The paramedic looks ready to debate with him but must think better of it. Instead she focuses on me, “You have no injuries?”

“No. I just want to go home.”

She nods and as soon as she dismisses me, Blake lifts me in his arms.

“I can walk.”

He grunts. “I already told you, I’m not letting you go.”

I can’t help the small smile that tugs at my lips. “So you’re going to carry me everywhere from now on?”

“If I have to.”

I glance over at my brother. “A little help here.”

He shakes his head. “After what we went through tonight, I’m not arguing with him.”

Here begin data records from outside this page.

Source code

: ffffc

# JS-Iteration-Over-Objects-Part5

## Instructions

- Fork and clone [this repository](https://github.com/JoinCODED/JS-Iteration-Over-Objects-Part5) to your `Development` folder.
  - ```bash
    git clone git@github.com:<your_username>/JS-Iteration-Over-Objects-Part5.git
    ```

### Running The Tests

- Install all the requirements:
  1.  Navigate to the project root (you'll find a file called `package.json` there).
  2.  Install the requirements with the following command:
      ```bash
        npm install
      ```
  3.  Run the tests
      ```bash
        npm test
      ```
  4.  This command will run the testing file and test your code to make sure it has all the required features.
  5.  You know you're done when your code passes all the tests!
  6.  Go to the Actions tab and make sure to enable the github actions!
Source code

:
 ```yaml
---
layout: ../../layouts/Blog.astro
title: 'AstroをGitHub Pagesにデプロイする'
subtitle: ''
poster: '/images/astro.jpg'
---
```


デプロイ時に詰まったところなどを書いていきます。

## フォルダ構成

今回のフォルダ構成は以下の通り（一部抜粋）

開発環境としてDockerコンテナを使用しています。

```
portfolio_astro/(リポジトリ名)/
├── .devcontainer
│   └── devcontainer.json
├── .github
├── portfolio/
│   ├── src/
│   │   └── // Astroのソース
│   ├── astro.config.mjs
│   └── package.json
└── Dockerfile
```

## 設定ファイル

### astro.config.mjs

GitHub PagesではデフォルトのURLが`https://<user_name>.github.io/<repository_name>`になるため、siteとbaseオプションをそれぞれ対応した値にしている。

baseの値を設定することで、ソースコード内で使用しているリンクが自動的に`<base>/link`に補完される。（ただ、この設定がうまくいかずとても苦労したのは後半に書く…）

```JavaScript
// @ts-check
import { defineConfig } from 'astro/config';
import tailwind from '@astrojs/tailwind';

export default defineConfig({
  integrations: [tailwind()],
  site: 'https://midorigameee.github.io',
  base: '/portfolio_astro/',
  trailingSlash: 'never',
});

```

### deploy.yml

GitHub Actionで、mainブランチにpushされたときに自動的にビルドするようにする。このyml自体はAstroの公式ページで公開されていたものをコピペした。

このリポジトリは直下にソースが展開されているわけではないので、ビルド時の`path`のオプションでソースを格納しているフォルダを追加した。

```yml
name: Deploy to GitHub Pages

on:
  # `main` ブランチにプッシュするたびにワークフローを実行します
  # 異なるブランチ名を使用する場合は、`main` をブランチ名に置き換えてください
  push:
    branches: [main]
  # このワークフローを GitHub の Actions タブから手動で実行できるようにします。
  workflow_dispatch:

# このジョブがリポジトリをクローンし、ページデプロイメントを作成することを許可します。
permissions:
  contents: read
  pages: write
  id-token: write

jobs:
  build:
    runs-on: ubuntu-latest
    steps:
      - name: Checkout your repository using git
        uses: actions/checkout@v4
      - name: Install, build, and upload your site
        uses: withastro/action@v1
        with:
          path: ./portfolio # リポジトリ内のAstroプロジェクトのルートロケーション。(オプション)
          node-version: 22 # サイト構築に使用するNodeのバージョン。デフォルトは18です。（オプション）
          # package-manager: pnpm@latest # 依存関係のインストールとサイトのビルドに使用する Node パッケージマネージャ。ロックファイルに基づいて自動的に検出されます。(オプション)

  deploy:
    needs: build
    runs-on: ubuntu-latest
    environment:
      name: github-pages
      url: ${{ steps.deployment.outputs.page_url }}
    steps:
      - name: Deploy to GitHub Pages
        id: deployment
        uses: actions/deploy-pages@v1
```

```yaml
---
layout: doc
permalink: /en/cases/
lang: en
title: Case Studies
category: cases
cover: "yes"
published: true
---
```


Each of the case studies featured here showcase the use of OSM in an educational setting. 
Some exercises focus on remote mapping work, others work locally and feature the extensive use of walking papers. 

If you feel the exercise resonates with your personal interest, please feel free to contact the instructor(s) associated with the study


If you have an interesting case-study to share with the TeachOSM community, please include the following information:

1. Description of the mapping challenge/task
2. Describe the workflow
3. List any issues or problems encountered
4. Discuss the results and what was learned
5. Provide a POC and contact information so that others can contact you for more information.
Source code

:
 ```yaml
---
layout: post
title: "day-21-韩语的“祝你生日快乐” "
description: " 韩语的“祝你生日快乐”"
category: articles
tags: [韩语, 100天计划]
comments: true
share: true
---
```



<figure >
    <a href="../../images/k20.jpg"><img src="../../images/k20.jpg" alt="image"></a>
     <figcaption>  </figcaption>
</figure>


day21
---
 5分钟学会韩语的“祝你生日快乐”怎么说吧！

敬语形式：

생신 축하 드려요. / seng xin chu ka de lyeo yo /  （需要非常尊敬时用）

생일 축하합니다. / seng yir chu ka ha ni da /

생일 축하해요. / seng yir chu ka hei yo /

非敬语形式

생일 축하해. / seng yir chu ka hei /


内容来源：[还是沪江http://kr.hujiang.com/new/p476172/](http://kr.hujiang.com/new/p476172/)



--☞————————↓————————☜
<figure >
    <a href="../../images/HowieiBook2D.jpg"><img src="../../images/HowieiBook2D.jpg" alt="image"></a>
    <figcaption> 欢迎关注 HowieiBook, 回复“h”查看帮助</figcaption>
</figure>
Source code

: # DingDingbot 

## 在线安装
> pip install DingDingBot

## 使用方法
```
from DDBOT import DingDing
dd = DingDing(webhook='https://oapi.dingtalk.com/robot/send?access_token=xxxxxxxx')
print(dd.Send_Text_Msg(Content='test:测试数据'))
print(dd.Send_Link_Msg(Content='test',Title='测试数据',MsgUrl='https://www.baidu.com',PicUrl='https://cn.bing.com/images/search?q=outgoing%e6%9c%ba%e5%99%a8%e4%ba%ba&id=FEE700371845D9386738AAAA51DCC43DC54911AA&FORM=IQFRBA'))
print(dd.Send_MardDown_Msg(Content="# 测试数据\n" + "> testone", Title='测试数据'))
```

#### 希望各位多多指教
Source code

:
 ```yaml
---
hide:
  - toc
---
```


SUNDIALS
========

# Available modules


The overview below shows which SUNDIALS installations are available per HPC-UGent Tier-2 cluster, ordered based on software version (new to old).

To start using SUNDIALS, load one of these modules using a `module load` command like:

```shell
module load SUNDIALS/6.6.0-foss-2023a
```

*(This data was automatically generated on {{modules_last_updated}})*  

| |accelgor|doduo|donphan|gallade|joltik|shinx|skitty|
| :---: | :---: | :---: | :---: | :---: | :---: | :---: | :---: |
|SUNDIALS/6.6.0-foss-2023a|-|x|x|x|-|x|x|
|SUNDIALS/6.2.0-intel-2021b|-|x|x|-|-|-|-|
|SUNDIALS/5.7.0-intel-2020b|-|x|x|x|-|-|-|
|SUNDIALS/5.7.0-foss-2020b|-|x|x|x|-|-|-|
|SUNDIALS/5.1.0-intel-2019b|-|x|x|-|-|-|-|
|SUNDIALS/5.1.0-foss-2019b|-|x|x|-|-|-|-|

I glance up at Blake, and I understand the tortured look that has his features drawn tight. He thought I’d been shot. That I’d died.

“I’m sorry,” I say, wrapping my arms around his neck.

“None of this is your fault.”

“Not for that. For being so stubborn. You’re right, I do need you. I didn’t want to be weak...”

He exhales heavily. “It’s not a weakness to need someone. God, Kiley, I need you too. When I thought...” His voice breaks. “I just need to get you home.”

We’re all silent as we get in the car. Blake sits in the back with me, and Kane drives. The radio reports the shooting, naming Cruz as the shooter. He’s dead. It should be relief that fills me, and it does, but there’s also a heaviness inside my chest. A sadness.

Ezra.

Cruz.

Amy.

They’re all gone.

But I don’t feel guilt anymore. It was their choices, their mistakes that lead to this. And as much as I wanted to protect Amy, I couldn’t.